Having traveled to all the 48 contiguous states in America this past year and 48 animal rescues and shelters, we learned many things from the wonderful people doing an often thankless job. But we also learned from the good people out there trying to volunteer for, help, and adopt from these rescues.
Animal rescue starts with a desire to help, to save lives and to make a difference. And this important trait of an animal rescuer cannot be overlooked or undervalued. If the love isn’t there, there won’t be success in saving lives and making the difference that we want to. But, love is not the only important success trait to this way of life.
In a perfect world, we wouldn’t need animal rescues, shelters, organizations or selfless people to save lives. However, until we get to that point, it will take changes both for potential adopters and volunteers, and the rescues and shelters that are the backbone of this rescue movement.
Before our travels, I prepared my heart for what I was about to see, the people and animals we were going to meet, and the states we were going to visit. I had no agenda but to highlight the people doing these good things for animals across the country who normally would have received no thanks.
But as we traveled, it became very apparent to me that behind the scenes were a great divide between those in the rescues and the shelters and the people they were trying to reach to help them and their animals. This divide, I began to see, was caused not only by a lack of organization, but also being stretched too thin. This divide was caused by expectations not being met on both sides of the crate or cage so to speak. And I believe that it can be changed, but only if both sides are willing to accept that change is needed and not take offense. If we truly are all about saving lives, and willing to put the animals first that need us instead of our own egos, I believe that this can be done.

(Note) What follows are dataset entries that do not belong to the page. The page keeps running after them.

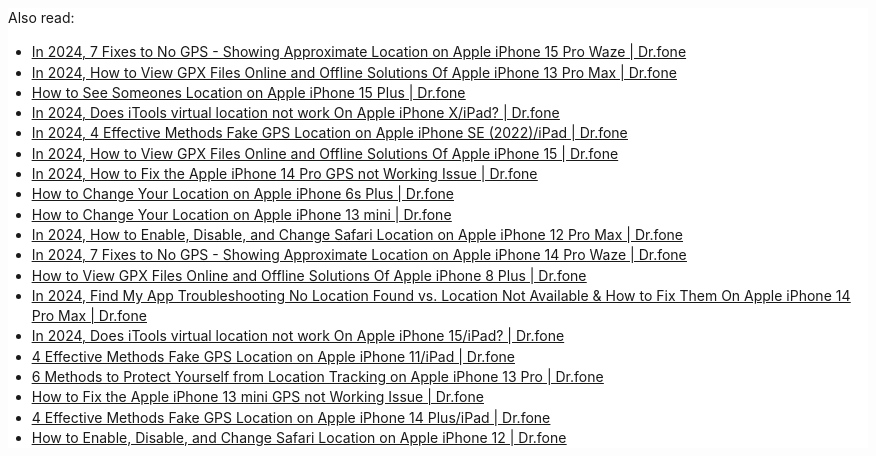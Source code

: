 




<span class="atpl-alsoreadstyle">Also read:</span>
<div><ul>
<li><a href="https://iphone-location.techidaily.com/in-2024-7-fixes-to-no-gps-showing-approximate-location-on-apple-iphone-15-pro-waze-drfone-by-drfone-virtual-ios/"><u>In 2024, 7 Fixes to No GPS - Showing Approximate Location on Apple iPhone 15 Pro Waze | Dr.fone</u></a></li>
<li><a href="https://iphone-location.techidaily.com/in-2024-how-to-view-gpx-files-online-and-offline-solutions-of-apple-iphone-13-pro-max-drfone-by-drfone-virtual-ios/"><u>In 2024, How to View GPX Files Online and Offline Solutions Of Apple iPhone 13 Pro Max | Dr.fone</u></a></li>
<li><a href="https://iphone-location.techidaily.com/how-to-see-someones-location-on-apple-iphone-15-plus-drfone-by-drfone-virtual-ios/"><u>How to See Someones Location on Apple iPhone 15 Plus | Dr.fone</u></a></li>
<li><a href="https://iphone-location.techidaily.com/in-2024-does-itools-virtual-location-not-work-on-apple-iphone-xipad-drfone-by-drfone-virtual-ios/"><u>In 2024, Does iTools virtual location not work On Apple iPhone X/iPad? | Dr.fone</u></a></li>
<li><a href="https://iphone-location.techidaily.com/in-2024-4-effective-methods-fake-gps-location-on-apple-iphone-se-2022ipad-drfone-by-drfone-virtual-ios/"><u>In 2024, 4 Effective Methods Fake GPS Location on Apple iPhone SE (2022)/iPad | Dr.fone</u></a></li>
<li><a href="https://iphone-location.techidaily.com/in-2024-how-to-view-gpx-files-online-and-offline-solutions-of-apple-iphone-15-drfone-by-drfone-virtual-ios/"><u>In 2024, How to View GPX Files Online and Offline Solutions Of Apple iPhone 15 | Dr.fone</u></a></li>
<li><a href="https://iphone-location.techidaily.com/in-2024-how-to-fix-the-apple-iphone-14-pro-gps-not-working-issue-drfone-by-drfone-virtual-ios/"><u>In 2024, How to Fix the Apple iPhone 14 Pro GPS not Working Issue | Dr.fone</u></a></li>
<li><a href="https://iphone-location.techidaily.com/how-to-change-your-location-on-apple-iphone-6s-plus-drfone-by-drfone-virtual-ios/"><u>How to Change Your Location on Apple iPhone 6s Plus | Dr.fone</u></a></li>
<li><a href="https://iphone-location.techidaily.com/how-to-change-your-location-on-apple-iphone-13-mini-drfone-by-drfone-virtual-ios/"><u>How to Change Your Location on Apple iPhone 13 mini | Dr.fone</u></a></li>
<li><a href="https://iphone-location.techidaily.com/in-2024-how-to-enable-disable-and-change-safari-location-on-apple-iphone-12-pro-max-drfone-by-drfone-virtual-ios/"><u>In 2024, How to Enable, Disable, and Change Safari Location on Apple iPhone 12 Pro Max | Dr.fone</u></a></li>
<li><a href="https://iphone-location.techidaily.com/in-2024-7-fixes-to-no-gps-showing-approximate-location-on-apple-iphone-14-pro-waze-drfone-by-drfone-virtual-ios/"><u>In 2024, 7 Fixes to No GPS - Showing Approximate Location on Apple iPhone 14 Pro Waze | Dr.fone</u></a></li>
<li><a href="https://iphone-location.techidaily.com/how-to-view-gpx-files-online-and-offline-solutions-of-apple-iphone-8-plus-drfone-by-drfone-virtual-ios/"><u>How to View GPX Files Online and Offline Solutions Of Apple iPhone 8 Plus | Dr.fone</u></a></li>
<li><a href="https://iphone-location.techidaily.com/in-2024-find-my-app-troubleshooting-no-location-found-vs-location-not-available-and-how-to-fix-them-on-apple-iphone-14-pro-max-drfone-by-drfone-virtual-ios/"><u>In 2024, Find My App Troubleshooting No Location Found vs. Location Not Available & How to Fix Them On Apple iPhone 14 Pro Max | Dr.fone</u></a></li>
<li><a href="https://iphone-location.techidaily.com/in-2024-does-itools-virtual-location-not-work-on-apple-iphone-15ipad-drfone-by-drfone-virtual-ios/"><u>In 2024, Does iTools virtual location not work On Apple iPhone 15/iPad? | Dr.fone</u></a></li>
<li><a href="https://iphone-location.techidaily.com/4-effective-methods-fake-gps-location-on-apple-iphone-11ipad-drfone-by-drfone-virtual-ios/"><u>4 Effective Methods Fake GPS Location on Apple iPhone 11/iPad | Dr.fone</u></a></li>
<li><a href="https://iphone-location.techidaily.com/6-methods-to-protect-yourself-from-location-tracking-on-apple-iphone-13-pro-drfone-by-drfone-virtual-ios/"><u>6 Methods to Protect Yourself from Location Tracking on Apple iPhone 13 Pro | Dr.fone</u></a></li>
<li><a href="https://iphone-location.techidaily.com/how-to-fix-the-apple-iphone-13-mini-gps-not-working-issue-drfone-by-drfone-virtual-ios/"><u>How to Fix the Apple iPhone 13 mini GPS not Working Issue | Dr.fone</u></a></li>
<li><a href="https://iphone-location.techidaily.com/4-effective-methods-fake-gps-location-on-apple-iphone-14-plusipad-drfone-by-drfone-virtual-ios/"><u>4 Effective Methods Fake GPS Location on Apple iPhone 14 Plus/iPad | Dr.fone</u></a></li>
<li><a href="https://iphone-location.techidaily.com/how-to-enable-disable-and-change-safari-location-on-apple-iphone-12-drfone-by-drfone-virtual-ios/"><u>How to Enable, Disable, and Change Safari Location on Apple iPhone 12 | Dr.fone</u></a></li>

The first aspect I noticed that animal rescues and shelters were lacking was often organization. Here they were, spending countless hours, tears and resources to save and pull these animals. But once they were safe and in their care, many times, the ball dropped. There was no networking, no social media promotion, no updated website pictures or descriptions. Sometimes, their animals sat in the shelter or foster family with no one to adopt, for years, yes years. No one even knew about them. Yes, we understand that there are situations where backlog occurs, or emergency situations where these sort of processes take longer. And we realize every situation is different. But when we noticed this, it brought up a question in my mind. If rescues or shelters had a bit more “business”, this would be a rarity, not the norm. When it becomes the norm, that is the issue. We often hear pleas that these rescues or shelters need more help to get their job done. But does a business take on more work usually than they can handle? How successful for the longterm would this business be?
Criticizing others for trying to save lives is not what I am trying to convey. Only gratitude is in my heart after visiting so many rescues. But when I saw the divide from potential adopters not being able to reach these rescues by email, by social media, by telephone, I knew I had to address this. Why? People were getting frustrated, turning to breeders to get their new family member.
It put a bad spin on rescue in general, and I am sure no rescues out there want this. But reality has to be addressed. If you cannot handle the load you have, don’t take on more until you can find a way to handle it. Reach out to other rescues, reach out to the public. If you have social media, use it or don’t have it. If you have email, use it or don’t have it. The adopters out there usually are trying to work with you. Yes, you have to do your due diligence with background checks, home visits, etc. But be upfront about this and your reasons. Do what you say you will do. Don’t turn away adopters by not treating your rescue like a business. A business would never accept bad customer service. Don’t accept it from yours.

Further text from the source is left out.